As a director, what is it that excited you about putting together Bollywood Diaries?
Look at Bollywood around you; for us Indians, its impact is far more superior when compared to Hollywood. We contemplated a lot on getting the right title to get the correct essence of this phenomenon called Bollywood. If I sum up the title Bollywood Diaries, it is not an individual's diary but an amalgamation of many stories. If you talk to even ordinary people, you would see that everyone has a hidden diary of Bollywood. It could be written on paper or impressed in the mind, but it is there. Someone follows an actor silently, another thinks about an actress, third sings in a bathroom. The film is about them.
Guess industry too has made notice of the film already?
Director Sudhir Mishra has watched the film and he complimented it by stating that the film is a moving depiction of dreams. He caught the point around the impossibility of many such dreams. Choreographer-director Remo D'Souza felt that the film summarizes the life story of many Indians across nook and corners of the country who truly believe that they have it in them to make it big in the tinsel-world. Above all, Zee loved the film. They rule in this segment where content driven cinema is made in controlled budget. They recently released Nana Patekar's Natsamrat and I am glad they are backing and endorsing my film.
You have an unusual combination of Raima Sen and Ashish Vidyarthi for the film?
For the part of a Sonagachi prostitute, I needed an actress from Bengali background. Raima's name was being very strongly recommended and I could see her reacting very positively during the narration. She is someone who is so capable and I am glad that she came on board. As for Ashish's part of a retired Government servant, who is now trying to get to a point where he hasn't so far in his life, I needed someone of that age. Ashish fitted in the bill. I shared with him my inspiration of this part, a man named Hari ji from Satna, who was doing a course in direction at an age of 60. This is where Ashish was sold to the idea.

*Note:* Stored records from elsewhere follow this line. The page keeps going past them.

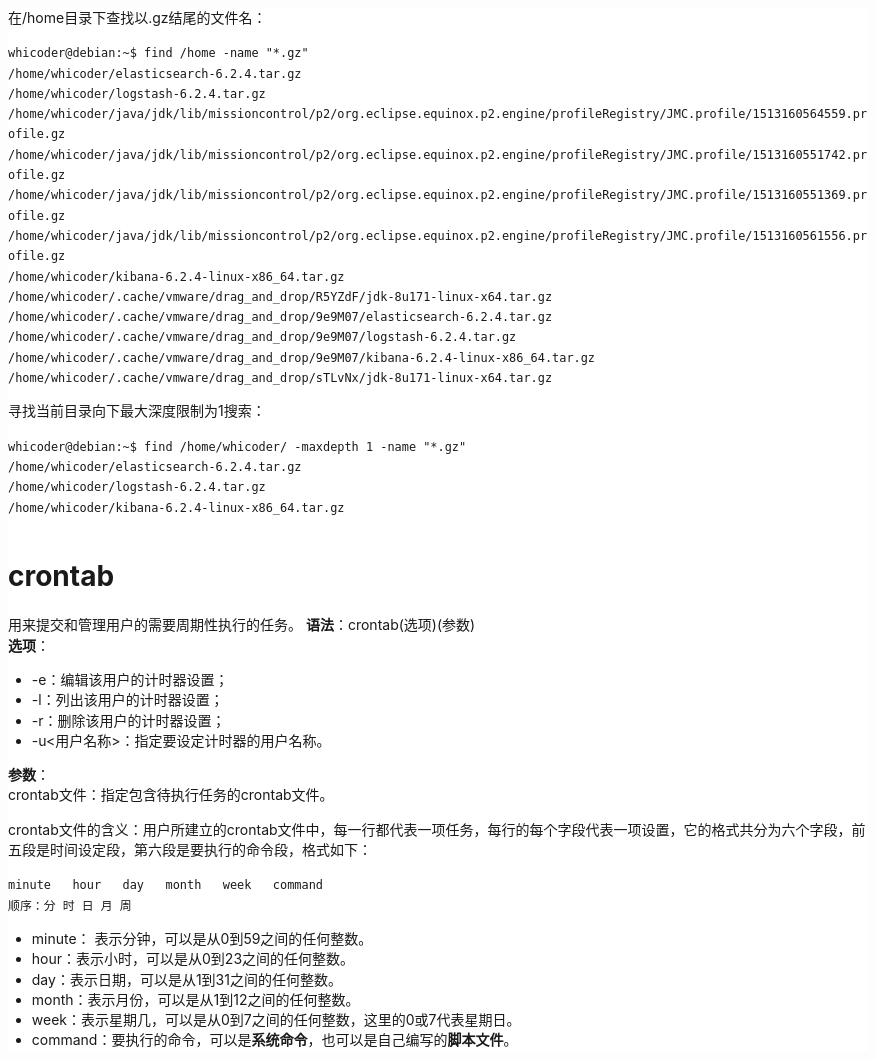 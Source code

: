在/home目录下查找以.gz结尾的文件名：

```
whicoder@debian:~$ find /home -name "*.gz"
/home/whicoder/elasticsearch-6.2.4.tar.gz
/home/whicoder/logstash-6.2.4.tar.gz
/home/whicoder/java/jdk/lib/missioncontrol/p2/org.eclipse.equinox.p2.engine/profileRegistry/JMC.profile/1513160564559.profile.gz
/home/whicoder/java/jdk/lib/missioncontrol/p2/org.eclipse.equinox.p2.engine/profileRegistry/JMC.profile/1513160551742.profile.gz
/home/whicoder/java/jdk/lib/missioncontrol/p2/org.eclipse.equinox.p2.engine/profileRegistry/JMC.profile/1513160551369.profile.gz
/home/whicoder/java/jdk/lib/missioncontrol/p2/org.eclipse.equinox.p2.engine/profileRegistry/JMC.profile/1513160561556.profile.gz
/home/whicoder/kibana-6.2.4-linux-x86_64.tar.gz
/home/whicoder/.cache/vmware/drag_and_drop/R5YZdF/jdk-8u171-linux-x64.tar.gz
/home/whicoder/.cache/vmware/drag_and_drop/9e9M07/elasticsearch-6.2.4.tar.gz
/home/whicoder/.cache/vmware/drag_and_drop/9e9M07/logstash-6.2.4.tar.gz
/home/whicoder/.cache/vmware/drag_and_drop/9e9M07/kibana-6.2.4-linux-x86_64.tar.gz
/home/whicoder/.cache/vmware/drag_and_drop/sTLvNx/jdk-8u171-linux-x64.tar.gz
```

寻找当前目录向下最大深度限制为1搜索：
```
whicoder@debian:~$ find /home/whicoder/ -maxdepth 1 -name "*.gz"
/home/whicoder/elasticsearch-6.2.4.tar.gz
/home/whicoder/logstash-6.2.4.tar.gz
/home/whicoder/kibana-6.2.4-linux-x86_64.tar.gz
```

# crontab
用来提交和管理用户的需要周期性执行的任务。
**语法**：crontab(选项)(参数)    
**选项**：
- -e：编辑该用户的计时器设置；
- -l：列出该用户的计时器设置；
- -r：删除该用户的计时器设置；
- -u<用户名称>：指定要设定计时器的用户名称。

**参数**：   
crontab文件：指定包含待执行任务的crontab文件。

crontab文件的含义：用户所建立的crontab文件中，每一行都代表一项任务，每行的每个字段代表一项设置，它的格式共分为六个字段，前五段是时间设定段，第六段是要执行的命令段，格式如下：

```
minute   hour   day   month   week   command     
顺序：分 时 日 月 周
```

- minute： 表示分钟，可以是从0到59之间的任何整数。
- hour：表示小时，可以是从0到23之间的任何整数。
- day：表示日期，可以是从1到31之间的任何整数。
- month：表示月份，可以是从1到12之间的任何整数。
- week：表示星期几，可以是从0到7之间的任何整数，这里的0或7代表星期日。
- command：要执行的命令，可以是**系统命令**，也可以是自己编写的**脚本文件**。
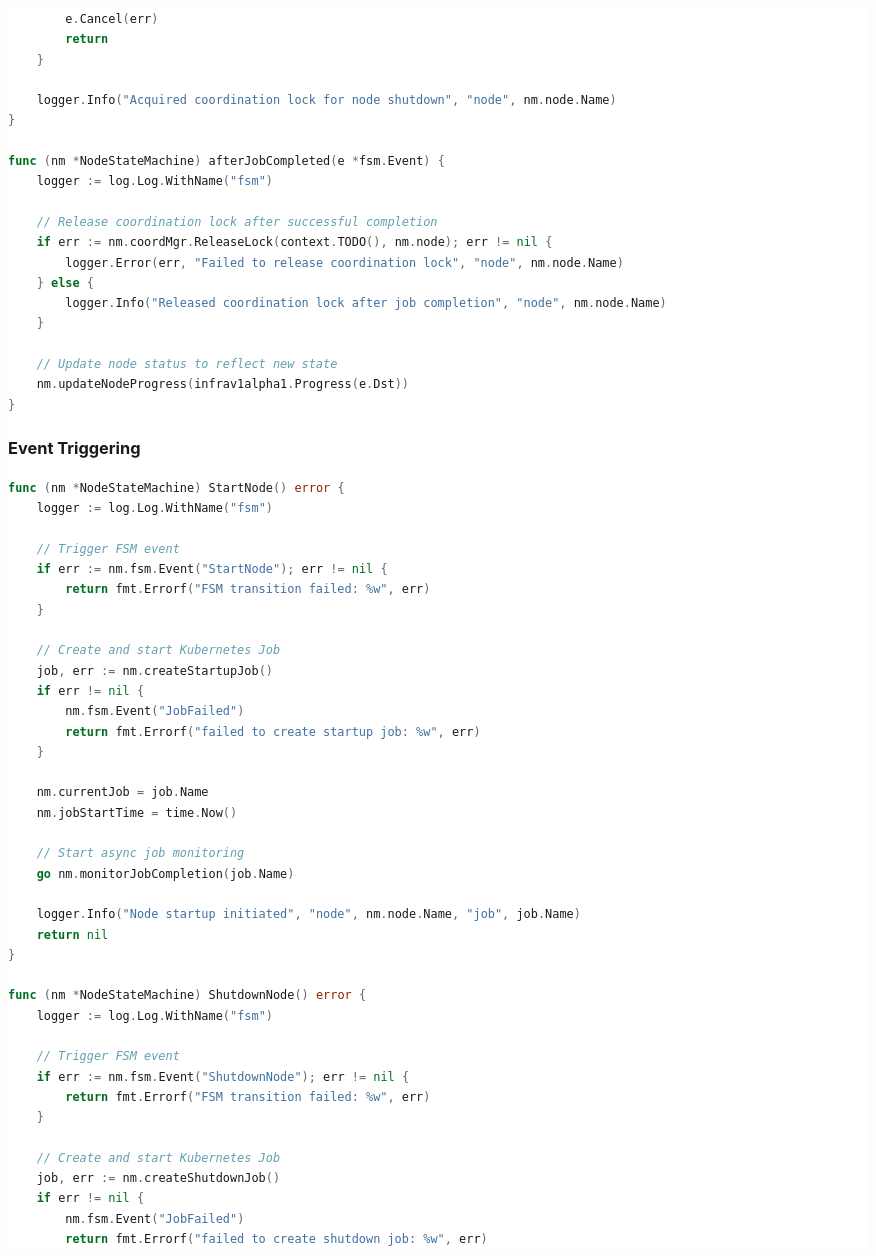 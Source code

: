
 ```go
        e.Cancel(err)
        return
    }
    
    logger.Info("Acquired coordination lock for node shutdown", "node", nm.node.Name)
}

func (nm *NodeStateMachine) afterJobCompleted(e *fsm.Event) {
    logger := log.Log.WithName("fsm")
    
    // Release coordination lock after successful completion
    if err := nm.coordMgr.ReleaseLock(context.TODO(), nm.node); err != nil {
        logger.Error(err, "Failed to release coordination lock", "node", nm.node.Name)
    } else {
        logger.Info("Released coordination lock after job completion", "node", nm.node.Name)
    }
    
    // Update node status to reflect new state
    nm.updateNodeProgress(infrav1alpha1.Progress(e.Dst))
}
```

### Event Triggering

```go
func (nm *NodeStateMachine) StartNode() error {
    logger := log.Log.WithName("fsm")
    
    // Trigger FSM event
    if err := nm.fsm.Event("StartNode"); err != nil {
        return fmt.Errorf("FSM transition failed: %w", err)
    }
    
    // Create and start Kubernetes Job
    job, err := nm.createStartupJob()
    if err != nil {
        nm.fsm.Event("JobFailed")
        return fmt.Errorf("failed to create startup job: %w", err)
    }
    
    nm.currentJob = job.Name
    nm.jobStartTime = time.Now()
    
    // Start async job monitoring
    go nm.monitorJobCompletion(job.Name)
    
    logger.Info("Node startup initiated", "node", nm.node.Name, "job", job.Name)
    return nil
}

func (nm *NodeStateMachine) ShutdownNode() error {
    logger := log.Log.WithName("fsm")
    
    // Trigger FSM event
    if err := nm.fsm.Event("ShutdownNode"); err != nil {
        return fmt.Errorf("FSM transition failed: %w", err)
    }
    
    // Create and start Kubernetes Job
    job, err := nm.createShutdownJob()
    if err != nil {
        nm.fsm.Event("JobFailed")
        return fmt.Errorf("failed to create shutdown job: %w", err)
```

On the other hand you have cast a newcomer, Salim Diwan, for the part of a youngster who carries Bollywood dreams?
Reason being that in him, I saw this genuine love for acting. He comes from a big business family. He came down to Mumbai and then also did an acting course with Kishore Namit. He is rich and he can afford to splurge. Still, he is so grounded and goes out for auditions. He may not be a conventional hero per se but it is his passion that keeps him going. He is not doing films for money; he just wants to come on screen.
For someone who is finding his way in Bollywood, it must have been no less a challenge for you too to make the film.
The challenge wasn't as much during the making of the film as it was before that when I was getting it right at the conceptualization stage. I had to be sure what I was going to tell, about whom and to whom. There were two routes I could have taken, an intellectual one or a commercial one. I chose the latter and once I was set for that, I didn't confuse myself on that. See, when you take a film into an intellectual zone, it needs a completely different treatment with limited returns. Filmmaking involves commerce as someone has invested in the film and wants to earn out of it. I had to ensure that the film entertains.
The film has released today. You must be anxious?
Over the years I have learnt that I am in a profession which is completely unpredictable. Every Friday when a movie comes out, you really don't know what would happen. Yes, you have to create buzz and noise before the release, it is pretty much required. However, eventually it is the audience that decides whether a film is worth watching or not. So through you, here is my message for my audience - 'This is a very public film and it is about common people. So come and see the story, if not about you, it could well be about your neighbor next door' (smiles).
What happens next?
Guess in my own Bollywood Diaries, it is one dream at a time! Let this chapter of my diary be told to the audience, and then my next would be out there as well. That said, I can assure that it would be as interesting as my life has been. It would be a humane story for sure.